**Work to complete:**
Every record should be restated exactly, with no images included.

**Stored data:**
______

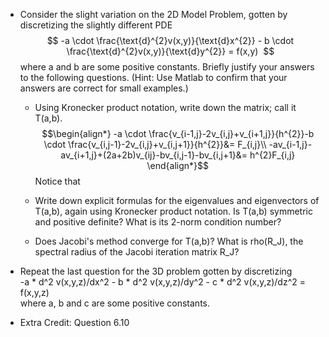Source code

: - Consider the slight variation on the 2D Model Problem, gotten by discretizing the slightly different PDE   
$$    -a \cdot  \frac{\text{d}^{2}v(x,y)}{\text{d}x^{2}} - b \cdot  \frac{\text{d}^{2}v(x,y)}{\text{d}y^{2}} = f(x,y)   $$
    where a and b are some positive constants. Briefly justify your answers to the following questions. (Hint: Use Matlab to confirm that your answers are correct for small examples.)
    - Using Kronecker product notation, write down the matrix; call it T(a,b).
$$\begin{align*}
-a \cdot \frac{v_{i-1,j}-2v_{i,j}+v_{i+1,j}}{h^{2}}-b \cdot \frac{v_{i,j-1}-2v_{i,j}+v_{i,j+1}}{h^{2}}&= F_{i,j}\\
-av_{i-1,j}-av_{i+1,j}+(2a+2b)v_{ij}-bv_{i,j-1}-bv_{i,j+1}&= h^{2}F_{i,j}
\end{align*}$$
Notice that





    - Write down explicit formulas for the eigenvalues and eigenvectors of T(a,b), again using Kronecker product notation. Is T(a,b) symmetric and positive definite? What is its 2-norm condition number?
    - Does Jacobi's method converge for T(a,b)? What is rho(R_J), the spectral radius of the Jacobi iteration matrix R_J?
    
- Repeat the last question for the 3D problem gotten by discretizing   
    -a * d^2 v(x,y,z)/dx^2 - b * d^2 v(x,y,z)/dy^2 - c * d^2 v(x,y,z)/dz^2 = f(x,y,z)   
    where a, b and c are some positive constants.
- Extra Credit: Question 6.10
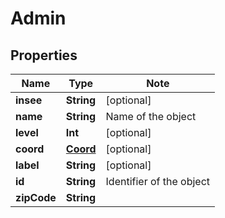 
# Admin

## Properties

Name | Type | Note
---- | ---- | ----
**insee** | **String** | [optional] 
**name** | **String** | Name of the object 
**level** | **Int** | [optional] 
**coord** | [**Coord**](Coord.md) | [optional] 
**label** | **String** | [optional] 
**id** | **String** | Identifier of the object 
**zipCode** | **String** | 

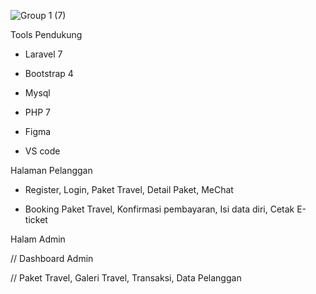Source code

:![Group 1 (7)](https://user-images.githubusercontent.com/56259703/146643431-6bec48a6-743d-454d-981c-d20eba7f6fab.png)

Tools Pendukung

* Laravel 7

* Bootstrap 4

* Mysql

* PHP 7

* Figma

* VS code

Halaman Pelanggan

* Register, Login, Paket Travel, Detail Paket, MeChat

* Booking Paket Travel, Konfirmasi pembayaran, Isi data diri, Cetak E-ticket

Halam Admin

// Dashboard Admin

// Paket Travel, Galeri Travel, Transaksi, Data Pelanggan 
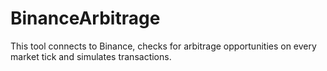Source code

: # BinanceArbitrage
This tool connects to Binance,  checks for arbitrage opportunities on every market tick and simulates transactions.
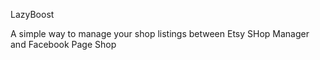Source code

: LazyBoost

A simple way to manage your shop listings between Etsy SHop Manager and Facebook Page Shop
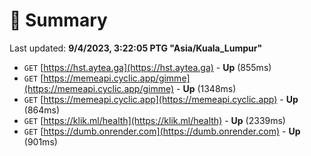 # 📖 Summary
Last updated: **9/4/2023, 3:22:05 PTG "Asia/Kuala_Lumpur"**

- `GET` [https://hst.aytea.ga](https://hst.aytea.ga) - **Up** (855ms)
- `GET` [https://memeapi.cyclic.app/gimme](https://memeapi.cyclic.app/gimme) - **Up** (1348ms)
- `GET` [https://memeapi.cyclic.app](https://memeapi.cyclic.app) - **Up** (864ms)
- `GET` [https://klik.ml/health](https://klik.ml/health) - **Up** (2339ms)
- `GET` [https://dumb.onrender.com](https://dumb.onrender.com) - **Up** (901ms)
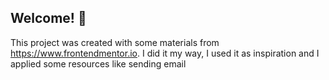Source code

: 

## Welcome! 👋

This project was created with some materials from https://www.frontendmentor.io. I did it my way, I used it as inspiration and I applied some resources like sending email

______

**Solution to this task:**
Source code

: - Consider the slight variation on the 2D Model Problem, gotten by discretizing the slightly different PDE   
$$    -a \cdot  \frac{\text{d}^{2}v(x,y)}{\text{d}x^{2}} - b \cdot  \frac{\text{d}^{2}v(x,y)}{\text{d}y^{2}} = f(x,y)   $$
    where a and b are some positive constants. Briefly justify your answers to the following questions. (Hint: Use Matlab to confirm that your answers are correct for small examples.)
    - Using Kronecker product notation, write down the matrix; call it T(a,b).
$$\begin{align*}
-a \cdot \frac{v_{i-1,j}-2v_{i,j}+v_{i+1,j}}{h^{2}}-b \cdot \frac{v_{i,j-1}-2v_{i,j}+v_{i,j+1}}{h^{2}}&= F_{i,j}\\
-av_{i-1,j}-av_{i+1,j}+(2a+2b)v_{ij}-bv_{i,j-1}-bv_{i,j+1}&= h^{2}F_{i,j}
\end{align*}$$
Notice that





    - Write down explicit formulas for the eigenvalues and eigenvectors of T(a,b), again using Kronecker product notation. Is T(a,b) symmetric and positive definite? What is its 2-norm condition number?
    - Does Jacobi's method converge for T(a,b)? What is rho(R_J), the spectral radius of the Jacobi iteration matrix R_J?
    
- Repeat the last question for the 3D problem gotten by discretizing   
    -a * d^2 v(x,y,z)/dx^2 - b * d^2 v(x,y,z)/dy^2 - c * d^2 v(x,y,z)/dz^2 = f(x,y,z)   
    where a, b and c are some positive constants.
- Extra Credit: Question 6.10
# Admin

## Properties

Name | Type | Note
---- | ---- | ----
**insee** | **String** | [optional] 
**name** | **String** | Name of the object 
**level** | **Int** | [optional] 
**coord** | [**Coord**](Coord.md) | [optional] 
**label** | **String** | [optional] 
**id** | **String** | Identifier of the object 
**zipCode** | **String** | 

Source code

:![Group 1 (7)](https://user-images.githubusercontent.com/56259703/146643431-6bec48a6-743d-454d-981c-d20eba7f6fab.png)

Tools Pendukung

* Laravel 7

* Bootstrap 4

* Mysql

* PHP 7

* Figma

* VS code

Halaman Pelanggan

* Register, Login, Paket Travel, Detail Paket, MeChat

* Booking Paket Travel, Konfirmasi pembayaran, Isi data diri, Cetak E-ticket

Halam Admin

// Dashboard Admin

// Paket Travel, Galeri Travel, Transaksi, Data Pelanggan 
Source code

: # BinanceArbitrage
This tool connects to Binance,  checks for arbitrage opportunities on every market tick and simulates transactions.
Source code

: LazyBoost

A simple way to manage your shop listings between Etsy SHop Manager and Facebook Page Shop
 # 📖 Summary
Last updated: **9/4/2023, 3:22:05 PTG "Asia/Kuala_Lumpur"**

- `GET` [https://hst.aytea.ga](https://hst.aytea.ga) - **Up** (855ms)
- `GET` [https://memeapi.cyclic.app/gimme](https://memeapi.cyclic.app/gimme) - **Up** (1348ms)
- `GET` [https://memeapi.cyclic.app](https://memeapi.cyclic.app) - **Up** (864ms)
- `GET` [https://klik.ml/health](https://klik.ml/health) - **Up** (2339ms)
- `GET` [https://dumb.onrender.com](https://dumb.onrender.com) - **Up** (901ms)
Source code

: 

## Welcome! 👋

This project was created with some materials from https://www.frontendmentor.io. I did it my way, I used it as inspiration and I applied some resources like sending email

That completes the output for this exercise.